A word-for-word retyping of the listing below is required, with the pictures dropped.

▬▬▬▬▬▬▬▬▬▬

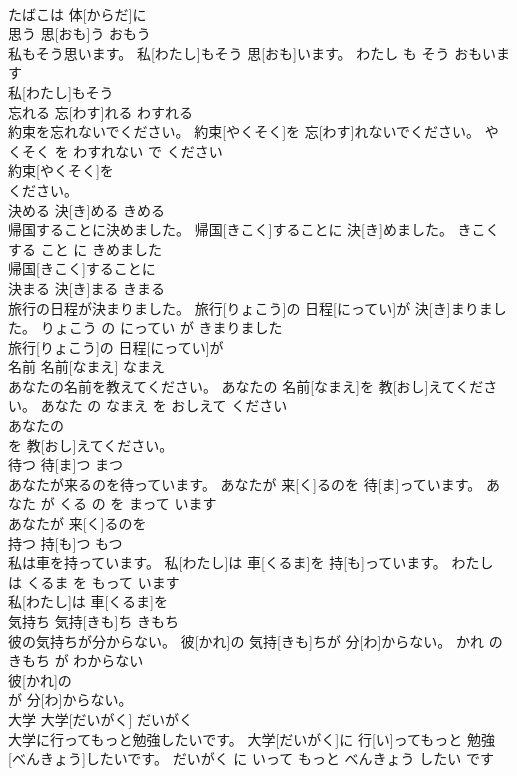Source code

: \documentclass[8pt]{extreport}
\begin{document}
\begin{CJK}{UTF8}{min}
\\	たばこは 体[からだ]に
\\	思う	思[おも]う	おもう	
\\	私もそう思います。	私[わたし]もそう 思[おも]います。	わたし も そう おもいます	
\\	私[わたし]もそう
\\	忘れる	忘[わす]れる	わすれる	
\\	約束を忘れないでください。	約束[やくそく]を 忘[わす]れないでください。	やくそく を わすれない で ください	
\\	約束[やくそく]を
\\	ください。			
\\	決める	決[き]める	きめる	
\\	帰国することに決めました。	帰国[きこく]することに 決[き]めました。	きこく する こと に きめました	
\\	帰国[きこく]することに
\\	決まる	決[き]まる	きまる	
\\	旅行の日程が決まりました。	旅行[りょこう]の 日程[にってい]が 決[き]まりました。	りょこう の にってい が きまりました	
\\	旅行[りょこう]の 日程[にってい]が
\\	名前	名前[なまえ]	なまえ	
\\	あなたの名前を教えてください。	あなたの 名前[なまえ]を 教[おし]えてください。	あなた の なまえ を おしえて ください	
\\	あなたの
\\	を 教[おし]えてください。			
\\	待つ	待[ま]つ	まつ	
\\	あなたが来るのを待っています。	あなたが 来[く]るのを 待[ま]っています。	あなた が くる の を まって います	
\\	あなたが 来[く]るのを
\\	持つ	持[も]つ	もつ	
\\	私は車を持っています。	私[わたし]は 車[くるま]を 持[も]っています。	わたし は くるま を もって います	
\\	私[わたし]は 車[くるま]を
\\	気持ち	気持[きも]ち	きもち	
\\	彼の気持ちが分からない。	彼[かれ]の 気持[きも]ちが 分[わ]からない。	かれ の きもち が わからない	
\\	彼[かれ]の
\\	が 分[わ]からない。			
\\	大学	大学[だいがく]	だいがく	
\\	大学に行ってもっと勉強したいです。	大学[だいがく]に 行[い]ってもっと 勉強[べんきょう]したいです。	だいがく に いって もっと べんきょう したい です	

\end{CJK}
\end{document}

▬▬▬▬▬▬▬▬▬▬

**Result for this task:**
Source code

: \documentclass[8pt]{extreport}
\begin{document}
\begin{CJK}{UTF8}{min}
\\	たばこは 体[からだ]に
\\	思う	思[おも]う	おもう	
\\	私もそう思います。	私[わたし]もそう 思[おも]います。	わたし も そう おもいます	
\\	私[わたし]もそう
\\	忘れる	忘[わす]れる	わすれる	
\\	約束を忘れないでください。	約束[やくそく]を 忘[わす]れないでください。	やくそく を わすれない で ください	
\\	約束[やくそく]を
\\	ください。			
\\	決める	決[き]める	きめる	
\\	帰国することに決めました。	帰国[きこく]することに 決[き]めました。	きこく する こと に きめました	
\\	帰国[きこく]することに
\\	決まる	決[き]まる	きまる	
\\	旅行の日程が決まりました。	旅行[りょこう]の 日程[にってい]が 決[き]まりました。	りょこう の にってい が きまりました	
\\	旅行[りょこう]の 日程[にってい]が
\\	名前	名前[なまえ]	なまえ	
\\	あなたの名前を教えてください。	あなたの 名前[なまえ]を 教[おし]えてください。	あなた の なまえ を おしえて ください	
\\	あなたの
\\	を 教[おし]えてください。			
\\	待つ	待[ま]つ	まつ	
\\	あなたが来るのを待っています。	あなたが 来[く]るのを 待[ま]っています。	あなた が くる の を まって います	
\\	あなたが 来[く]るのを
\\	持つ	持[も]つ	もつ	
\\	私は車を持っています。	私[わたし]は 車[くるま]を 持[も]っています。	わたし は くるま を もって います	
\\	私[わたし]は 車[くるま]を
\\	気持ち	気持[きも]ち	きもち	
\\	彼の気持ちが分からない。	彼[かれ]の 気持[きも]ちが 分[わ]からない。	かれ の きもち が わからない	
\\	彼[かれ]の
\\	が 分[わ]からない。			
\\	大学	大学[だいがく]	だいがく	
\\	大学に行ってもっと勉強したいです。	大学[だいがく]に 行[い]ってもっと 勉強[べんきょう]したいです。	だいがく に いって もっと べんきょう したい です	

\end{CJK}
\end{document}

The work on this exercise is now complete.